Items listed in a dataset ::
* * *

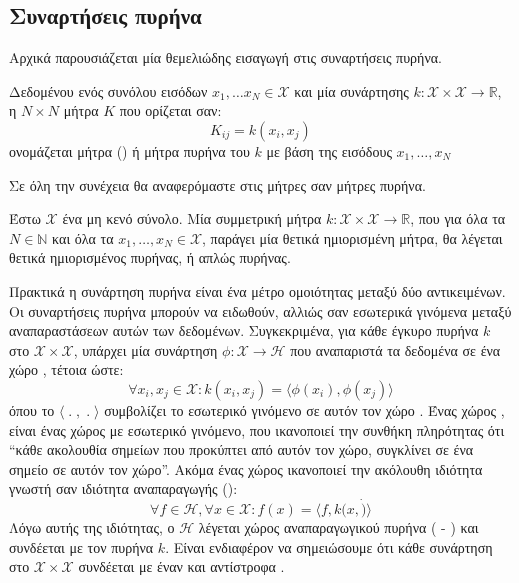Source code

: \subsection{Συναρτήσεις πυρήνα}
Αρχικά παρουσιάζεται μία θεμελιώδης εισαγωγή στις συναρτήσεις πυρήνα.
\begin{definition}
Δεδομένου ενός συνόλου εισόδων $x_{1}, \dots x_{N} \in \mathcal{X}$ και μία συνάρτησης $k:\mathcal{X}\times\mathcal{X}\rightarrow \mathbb{R}$, η $N \times N$ μήτρα $K$ που ορίζεται σαν:
$$K_{ij} = k(x_{i}, x_{j}) $$
ονομάζεται  μήτρα () ή μήτρα πυρήνα του $k$ με βάση της εισόδους $x_{1}, \dots, x_{N}$
\label{def:kernel_matrix}
\end{definition}
Σε όλη την συνέχεια θα αναφερόμαστε στις μήτρες  σαν μήτρες πυρήνα.
\begin{definition}
Έστω $\mathcal{X}$ ένα μη κενό σύνολο.
Μία συμμετρική μήτρα $k:\mathcal{X} \times \mathcal{X} \rightarrow \mathbb{R}$, που για όλα τα $N \in \mathbb{N}$ και όλα τα $x_{1},\dots, x_{N} \in \mathcal{X}$, παράγει μία θετικά ημιορισμένη μήτρα, θα λέγεται θετικά ημιορισμένος πυρήνας, ή απλώς πυρήνας.
\label{def:psd_km}
\end{definition}
Πρακτικά η συνάρτηση πυρήνα είναι ένα μέτρο ομοιότητας μεταξύ δύο αντικειμένων.
Οι συναρτήσεις πυρήνα μπορούν να ειδωθούν, αλλιώς σαν εσωτερικά γινόμενα μεταξύ αναπαραστάσεων αυτών των δεδομένων.
Συγκεκριμένα, για κάθε έγκυρο πυρήνα $k$ στο $\mathcal{X}\times\mathcal{X}$, υπάρχει μία συνάρτηση $\phi: \mathcal{X} \rightarrow \mathcal{H}$ που αναπαριστά τα δεδομένα σε ένα χώρο , τέτοια ώστε:
\begin{equation}
\forall x_{i}, x_{j} \in \mathcal{X}: k(x_{i}, x_{j}) = \langle \phi(x_{i}), \phi(x_{j}) \rangle
\end{equation}
όπου το $\langle\;.\;,\;.\;\rangle$ συμβολίζει το εσωτερικό γινόμενο σε αυτόν τον χώρο .
Ένας χώρος , είναι ένας χώρος με εσωτερικό γινόμενο, που ικανοποιεί την συνθήκη πληρότητας ότι ``κάθε ακολουθία σημείων  που προκύπτει από αυτόν τον χώρο, συγκλίνει σε ένα σημείο σε αυτόν τον χώρο''. Ακόμα ένας χώρος  ικανοποιεί την ακόλουθη ιδιότητα γνωστή σαν ιδιότητα αναπαραγωγής ():
\begin{equation}
\forall f \in \mathcal{H}, \forall x \in \mathcal{X}: f(x)=\langle f, k(x,\dot)\rangle
\end{equation}
Λόγω αυτής της ιδιότητας, ο $\mathcal{H}$ λέγεται χώρος  αναπαραγωγικού πυρήνα ( - ) και συνδέεται με τον πυρήνα $k$.
Είναι ενδιαφέρον να σημειώσουμε ότι κάθε συνάρτηση στο $\mathcal{X} \times \mathcal{X}$ συνδέεται με έναν  και αντίστροφα \cite{Aronszajn1950}.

* * *

EXERCISE DETAILS :: For the records above, count the lines holding the word "εσωτερικό" and give only that number.

EXERCISE RESULT :: 2